X - A Marca da Morte ataca e abraça a cólera do fundamentalismo

Novo filme de horror de Ti West flerta com a paródia e opera na energia de crise

11.08.2022, às 13H06.
Atualizada em 11.08.2022, ÀS 13H20

Seja no horror de demônio, no found footage ou no faroeste, o diretor Ti West sempre acredita nas convenções dos gêneros com que trabalha, por mais baratos que eles sejam. O grande valor do seu cinema, consistente filme após filme, e que o difere de muitos nomes da sua geração, é essa ausência de cinismo. Mesmo quando adere à metalinguagem (The Innkeepers, The Roost, The Sacrament), West o faz não porque desconfia da “pureza” desses subgêneros, mas justamente para jogar uma luz reveladora e reparadora sobre suas convenções.

X - A Marca da Morte (2022) começa com uma variação, porque se aproxima da paródia. Em 1979, seis jovens a bordo de uma van viajam até uma fazenda no Texas para filmar por lá um pornô rural, o que acaba afetando a rotina de um casal de idosos, os donos da fazenda. Antes de atender a sangrenta catarse do filme-de-maníaco na sua metade final, X se organiza como paródia porque emula a linguagem dos sexploitations setentistas; sua metalinguagem joga luz sobre as convenções equivalentes do porn e do slasher de forma irônica.

Essa operação paródica parece caber muito bem num filme de Eli Roth (que havia produzido The Sacrament para Ti West em 2013) mas não é exatamente o terreno de West, que aqui encampa essa ideia talvez a título de desafio: deixar um pouco os horrores de época mais reverentes e sondar um cinema mais popularesco. Dos swipes laterais à trilha sonora tarantinesca, X forra a sua cama com pastiche; o ator que faz o pastor na TV parece um sósia de Bill O’Reilly e West encontrou no ator Martin Henderson um genérico de Matthew McConaughey de baixo orçamento.

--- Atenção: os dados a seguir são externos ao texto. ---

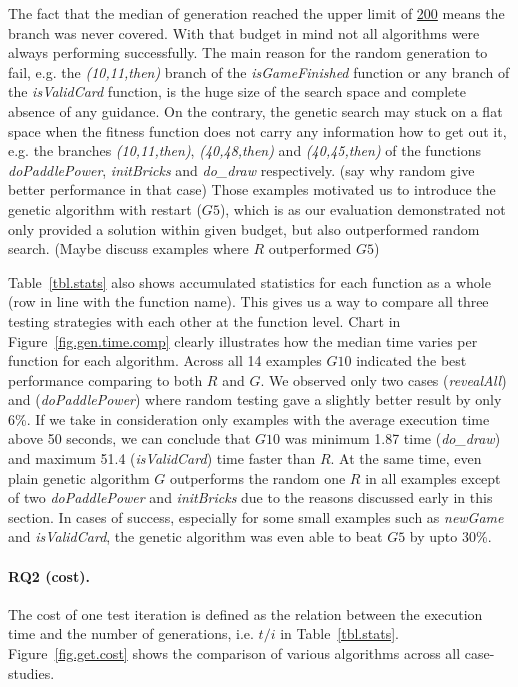 \documentclass[sigconf]{acmart}
\begin{document}
The fact that the median of generation reached the upper limit of \underline{200} means the branch was never covered. With that budget in mind not all algorithms were always performing successfully. The main reason for the random generation to fail, e.g. the \emph{(10,11,then)} branch of the \emph{isGameFinished} function or any branch of the \emph{isValidCard} function, is the huge size of the search space and complete absence of any guidance. On the contrary, the genetic search may stuck on a flat space when the fitness function does not carry any information how to get out it, e.g. the branches \emph{(10,11,then)}, \emph{(40,48,then)} and \emph{(40,45,then)} of the functions \emph{doPaddlePower}, \emph{initBricks} and \emph{do_draw} respectively. (say why random give better performance in that case) Those examples motivated us to introduce the genetic algorithm with restart ($G5$), which is as our evaluation demonstrated not only provided a solution within given budget, but also outperformed random search. (Maybe discuss examples where $R$ outperformed $G5$)

Table~\ref{tbl.stats} also shows accumulated statistics for each function as a whole (row in line with the function name). This gives us a way to compare  all three testing strategies with each other at the function level. Chart in Figure~\ref{fig.gen.time.comp} clearly illustrates how the median time varies per function for each algorithm. Across all 14 examples $G10$ indicated the best performance comparing to both $R$ and $G$. We observed only two cases (\emph{revealAll}) and (\emph{doPaddlePower}) where random testing gave a slightly better result by only 6\%. If we take in consideration only examples with the average execution time above 50 seconds, we can conclude that $G10$ was minimum 1.87 time (\emph{do_draw}) and maximum 51.4 (\emph{isValidCard}) time faster than $R$. At the same time, even plain genetic algorithm $G$ outperforms the random one $R$ in all examples except of two \emph{doPaddlePower} and \emph{initBricks} due to the reasons discussed early in this section. In cases of success, especially for some small examples such as \emph{newGame} and \emph{isValidCard}, the genetic algorithm was even able to beat $G5$ by upto 30\%.  

\paragraph{\textbf{RQ2 (cost).}} The cost of one test iteration is defined as the relation between the execution time and the number of generations, i.e. $t/i$ in Table~\ref{tbl.stats}. Figure~\ref{fig.get.cost} shows the comparison of various algorithms across all case-studies. 
\end{document}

Isso inclui, por extensão, o pastiche do gore, em imagens como a vaca mutilada na rodovia, que fica tombada com o olhar e a língua voltados à câmera. É possível argumentar, com razoável serenidade, que o pastiche sempre fez parte das convenções do cinema de horror, e nesse sentido Ti West estaria apenas trilhando o mesmo caminho aberto por Wes Craven com O Novo Pesadelo (1994) e Pânico (1996) para revelar suas próprias entranhas. No mais, realmente não se pode esperar pudores de um filme como X, cujo primeiro plano evoca John Ford com o enquadramento cortado da soleira da porta. O mais sagrado e o mais profano.

O que é possível construir de verdadeiro a partir dessa constatação da vulgaridade? Essa é a pergunta que X coloca a si mesmo, uma pergunta que ademais poderia caber em qualquer discussão sobre arte e representação. A resposta que o filme encontra passa por destruir tudo primeiro; a montagem paralela em momentos como a cena da limonada (as expectativas do gozo e do susto se equivalem) esvazia a especificidade dos gestos e das ações. West flerta com o cinismo ao tratar o cinema de gênero não como um prazer inconfesso, com códigos particulares, mas como um mundo maquinal onde tudo se reduz a provocar no espectador reações muito bem cronometradas. 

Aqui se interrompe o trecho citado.